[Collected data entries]
* * * *
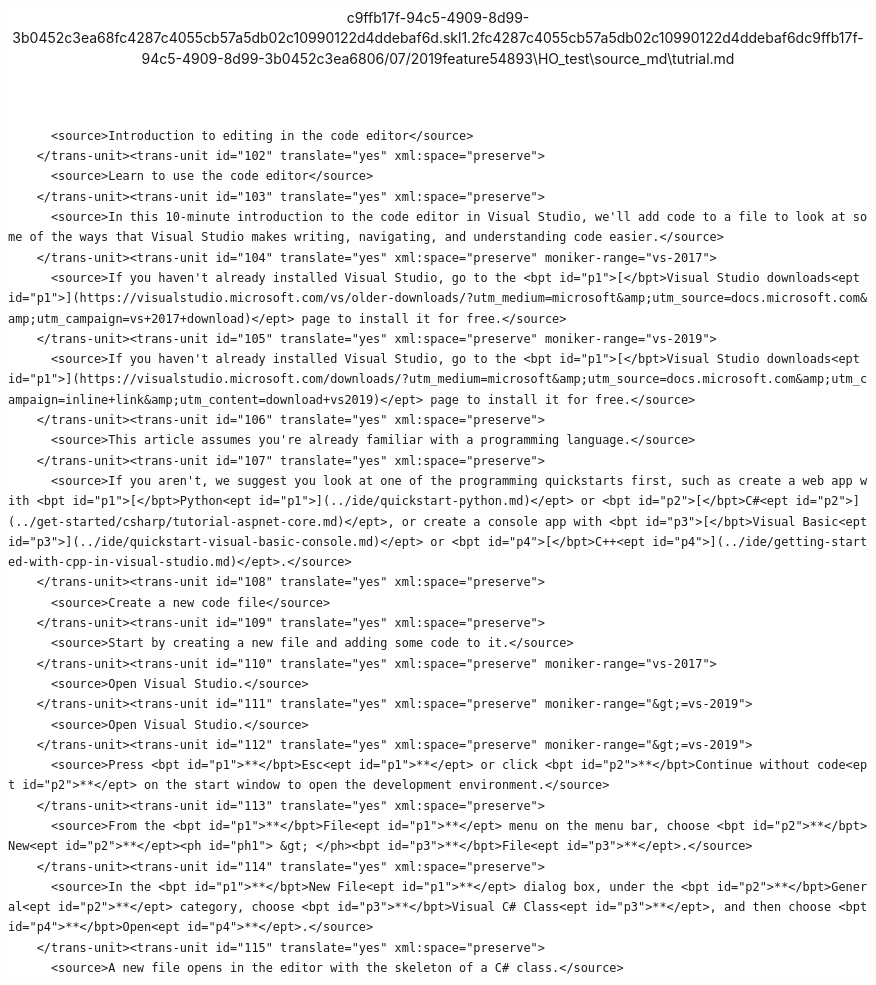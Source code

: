 <?xml version="1.0"?><xliff version="1.2" xmlns="urn:oasis:names:tc:xliff:document:1.2" xmlns:xsi="http://www.w3.org/2001/XMLSchema-instance" xsi:schemaLocation="urn:oasis:names:tc:xliff:document:1.2 xliff-core-1.2-transitional.xsd"><file datatype="xml" original="tutrial.md" source-language="en-US" target-language="en-US"><header><tool tool-id="mdxliff" tool-name="mdxliff" tool-version="1.0-4e81c41" tool-company="Microsoft" /><xliffext:skl_file_name xmlns:xliffext="urn:microsoft:content:schema:xliffextensions">c9ffb17f-94c5-4909-8d99-3b0452c3ea68fc4287c4055cb57a5db02c10990122d4ddebaf6d.skl</xliffext:skl_file_name><xliffext:version xmlns:xliffext="urn:microsoft:content:schema:xliffextensions">1.2</xliffext:version><xliffext:ms.openlocfilehash xmlns:xliffext="urn:microsoft:content:schema:xliffextensions">fc4287c4055cb57a5db02c10990122d4ddebaf6d</xliffext:ms.openlocfilehash><xliffext:ms.sourcegitcommit xmlns:xliffext="urn:microsoft:content:schema:xliffextensions">c9ffb17f-94c5-4909-8d99-3b0452c3ea68</xliffext:ms.sourcegitcommit><xliffext:ms.lasthandoff xmlns:xliffext="urn:microsoft:content:schema:xliffextensions">06/07/2019</xliffext:ms.lasthandoff><xliffext:ms.openlocfilepath xmlns:xliffext="urn:microsoft:content:schema:xliffextensions">feature54893\HO_test\source_md\tutrial.md</xliffext:ms.openlocfilepath></header><body><group id="content" extype="content"><trans-unit id="101" translate="yes" xml:space="preserve" restype="x-metadata">
          <source>Introduction to editing in the code editor</source>
        </trans-unit><trans-unit id="102" translate="yes" xml:space="preserve">
          <source>Learn to use the code editor</source>
        </trans-unit><trans-unit id="103" translate="yes" xml:space="preserve">
          <source>In this 10-minute introduction to the code editor in Visual Studio, we'll add code to a file to look at some of the ways that Visual Studio makes writing, navigating, and understanding code easier.</source>
        </trans-unit><trans-unit id="104" translate="yes" xml:space="preserve" moniker-range="vs-2017">
          <source>If you haven't already installed Visual Studio, go to the <bpt id="p1">[</bpt>Visual Studio downloads<ept id="p1">](https://visualstudio.microsoft.com/vs/older-downloads/?utm_medium=microsoft&amp;utm_source=docs.microsoft.com&amp;utm_campaign=vs+2017+download)</ept> page to install it for free.</source>
        </trans-unit><trans-unit id="105" translate="yes" xml:space="preserve" moniker-range="vs-2019">
          <source>If you haven't already installed Visual Studio, go to the <bpt id="p1">[</bpt>Visual Studio downloads<ept id="p1">](https://visualstudio.microsoft.com/downloads/?utm_medium=microsoft&amp;utm_source=docs.microsoft.com&amp;utm_campaign=inline+link&amp;utm_content=download+vs2019)</ept> page to install it for free.</source>
        </trans-unit><trans-unit id="106" translate="yes" xml:space="preserve">
          <source>This article assumes you're already familiar with a programming language.</source>
        </trans-unit><trans-unit id="107" translate="yes" xml:space="preserve">
          <source>If you aren't, we suggest you look at one of the programming quickstarts first, such as create a web app with <bpt id="p1">[</bpt>Python<ept id="p1">](../ide/quickstart-python.md)</ept> or <bpt id="p2">[</bpt>C#<ept id="p2">](../get-started/csharp/tutorial-aspnet-core.md)</ept>, or create a console app with <bpt id="p3">[</bpt>Visual Basic<ept id="p3">](../ide/quickstart-visual-basic-console.md)</ept> or <bpt id="p4">[</bpt>C++<ept id="p4">](../ide/getting-started-with-cpp-in-visual-studio.md)</ept>.</source>
        </trans-unit><trans-unit id="108" translate="yes" xml:space="preserve">
          <source>Create a new code file</source>
        </trans-unit><trans-unit id="109" translate="yes" xml:space="preserve">
          <source>Start by creating a new file and adding some code to it.</source>
        </trans-unit><trans-unit id="110" translate="yes" xml:space="preserve" moniker-range="vs-2017">
          <source>Open Visual Studio.</source>
        </trans-unit><trans-unit id="111" translate="yes" xml:space="preserve" moniker-range="&gt;=vs-2019">
          <source>Open Visual Studio.</source>
        </trans-unit><trans-unit id="112" translate="yes" xml:space="preserve" moniker-range="&gt;=vs-2019">
          <source>Press <bpt id="p1">**</bpt>Esc<ept id="p1">**</ept> or click <bpt id="p2">**</bpt>Continue without code<ept id="p2">**</ept> on the start window to open the development environment.</source>
        </trans-unit><trans-unit id="113" translate="yes" xml:space="preserve">
          <source>From the <bpt id="p1">**</bpt>File<ept id="p1">**</ept> menu on the menu bar, choose <bpt id="p2">**</bpt>New<ept id="p2">**</ept><ph id="ph1"> &gt; </ph><bpt id="p3">**</bpt>File<ept id="p3">**</ept>.</source>
        </trans-unit><trans-unit id="114" translate="yes" xml:space="preserve">
          <source>In the <bpt id="p1">**</bpt>New File<ept id="p1">**</ept> dialog box, under the <bpt id="p2">**</bpt>General<ept id="p2">**</ept> category, choose <bpt id="p3">**</bpt>Visual C# Class<ept id="p3">**</ept>, and then choose <bpt id="p4">**</bpt>Open<ept id="p4">**</ept>.</source>
        </trans-unit><trans-unit id="115" translate="yes" xml:space="preserve">
          <source>A new file opens in the editor with the skeleton of a C# class.</source>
* * * *
● **Exercise requirements**
Set every line of the records down again exactly, and exclude all pictures.

● **Result of this task**
Source code

: <?xml version="1.0"?><xliff version="1.2" xmlns="urn:oasis:names:tc:xliff:document:1.2" xmlns:xsi="http://www.w3.org/2001/XMLSchema-instance" xsi:schemaLocation="urn:oasis:names:tc:xliff:document:1.2 xliff-core-1.2-transitional.xsd"><file datatype="xml" original="tutrial.md" source-language="en-US" target-language="en-US"><header><tool tool-id="mdxliff" tool-name="mdxliff" tool-version="1.0-4e81c41" tool-company="Microsoft" /><xliffext:skl_file_name xmlns:xliffext="urn:microsoft:content:schema:xliffextensions">c9ffb17f-94c5-4909-8d99-3b0452c3ea68fc4287c4055cb57a5db02c10990122d4ddebaf6d.skl</xliffext:skl_file_name><xliffext:version xmlns:xliffext="urn:microsoft:content:schema:xliffextensions">1.2</xliffext:version><xliffext:ms.openlocfilehash xmlns:xliffext="urn:microsoft:content:schema:xliffextensions">fc4287c4055cb57a5db02c10990122d4ddebaf6d</xliffext:ms.openlocfilehash><xliffext:ms.sourcegitcommit xmlns:xliffext="urn:microsoft:content:schema:xliffextensions">c9ffb17f-94c5-4909-8d99-3b0452c3ea68</xliffext:ms.sourcegitcommit><xliffext:ms.lasthandoff xmlns:xliffext="urn:microsoft:content:schema:xliffextensions">06/07/2019</xliffext:ms.lasthandoff><xliffext:ms.openlocfilepath xmlns:xliffext="urn:microsoft:content:schema:xliffextensions">feature54893\HO_test\source_md\tutrial.md</xliffext:ms.openlocfilepath></header><body><group id="content" extype="content"><trans-unit id="101" translate="yes" xml:space="preserve" restype="x-metadata">
          <source>Introduction to editing in the code editor</source>
        </trans-unit><trans-unit id="102" translate="yes" xml:space="preserve">
          <source>Learn to use the code editor</source>
        </trans-unit><trans-unit id="103" translate="yes" xml:space="preserve">
          <source>In this 10-minute introduction to the code editor in Visual Studio, we'll add code to a file to look at some of the ways that Visual Studio makes writing, navigating, and understanding code easier.</source>
        </trans-unit><trans-unit id="104" translate="yes" xml:space="preserve" moniker-range="vs-2017">
          <source>If you haven't already installed Visual Studio, go to the <bpt id="p1">[</bpt>Visual Studio downloads<ept id="p1">](https://visualstudio.microsoft.com/vs/older-downloads/?utm_medium=microsoft&amp;utm_source=docs.microsoft.com&amp;utm_campaign=vs+2017+download)</ept> page to install it for free.</source>
        </trans-unit><trans-unit id="105" translate="yes" xml:space="preserve" moniker-range="vs-2019">
          <source>If you haven't already installed Visual Studio, go to the <bpt id="p1">[</bpt>Visual Studio downloads<ept id="p1">](https://visualstudio.microsoft.com/downloads/?utm_medium=microsoft&amp;utm_source=docs.microsoft.com&amp;utm_campaign=inline+link&amp;utm_content=download+vs2019)</ept> page to install it for free.</source>
        </trans-unit><trans-unit id="106" translate="yes" xml:space="preserve">
          <source>This article assumes you're already familiar with a programming language.</source>
        </trans-unit><trans-unit id="107" translate="yes" xml:space="preserve">
          <source>If you aren't, we suggest you look at one of the programming quickstarts first, such as create a web app with <bpt id="p1">[</bpt>Python<ept id="p1">](../ide/quickstart-python.md)</ept> or <bpt id="p2">[</bpt>C#<ept id="p2">](../get-started/csharp/tutorial-aspnet-core.md)</ept>, or create a console app with <bpt id="p3">[</bpt>Visual Basic<ept id="p3">](../ide/quickstart-visual-basic-console.md)</ept> or <bpt id="p4">[</bpt>C++<ept id="p4">](../ide/getting-started-with-cpp-in-visual-studio.md)</ept>.</source>
        </trans-unit><trans-unit id="108" translate="yes" xml:space="preserve">
          <source>Create a new code file</source>
        </trans-unit><trans-unit id="109" translate="yes" xml:space="preserve">
          <source>Start by creating a new file and adding some code to it.</source>
        </trans-unit><trans-unit id="110" translate="yes" xml:space="preserve" moniker-range="vs-2017">
          <source>Open Visual Studio.</source>
        </trans-unit><trans-unit id="111" translate="yes" xml:space="preserve" moniker-range="&gt;=vs-2019">
          <source>Open Visual Studio.</source>
        </trans-unit><trans-unit id="112" translate="yes" xml:space="preserve" moniker-range="&gt;=vs-2019">
          <source>Press <bpt id="p1">**</bpt>Esc<ept id="p1">**</ept> or click <bpt id="p2">**</bpt>Continue without code<ept id="p2">**</ept> on the start window to open the development environment.</source>
        </trans-unit><trans-unit id="113" translate="yes" xml:space="preserve">
          <source>From the <bpt id="p1">**</bpt>File<ept id="p1">**</ept> menu on the menu bar, choose <bpt id="p2">**</bpt>New<ept id="p2">**</ept><ph id="ph1"> &gt; </ph><bpt id="p3">**</bpt>File<ept id="p3">**</ept>.</source>
        </trans-unit><trans-unit id="114" translate="yes" xml:space="preserve">
          <source>In the <bpt id="p1">**</bpt>New File<ept id="p1">**</ept> dialog box, under the <bpt id="p2">**</bpt>General<ept id="p2">**</ept> category, choose <bpt id="p3">**</bpt>Visual C# Class<ept id="p3">**</ept>, and then choose <bpt id="p4">**</bpt>Open<ept id="p4">**</ept>.</source>
        </trans-unit><trans-unit id="115" translate="yes" xml:space="preserve">
          <source>A new file opens in the editor with the skeleton of a C# class.</source>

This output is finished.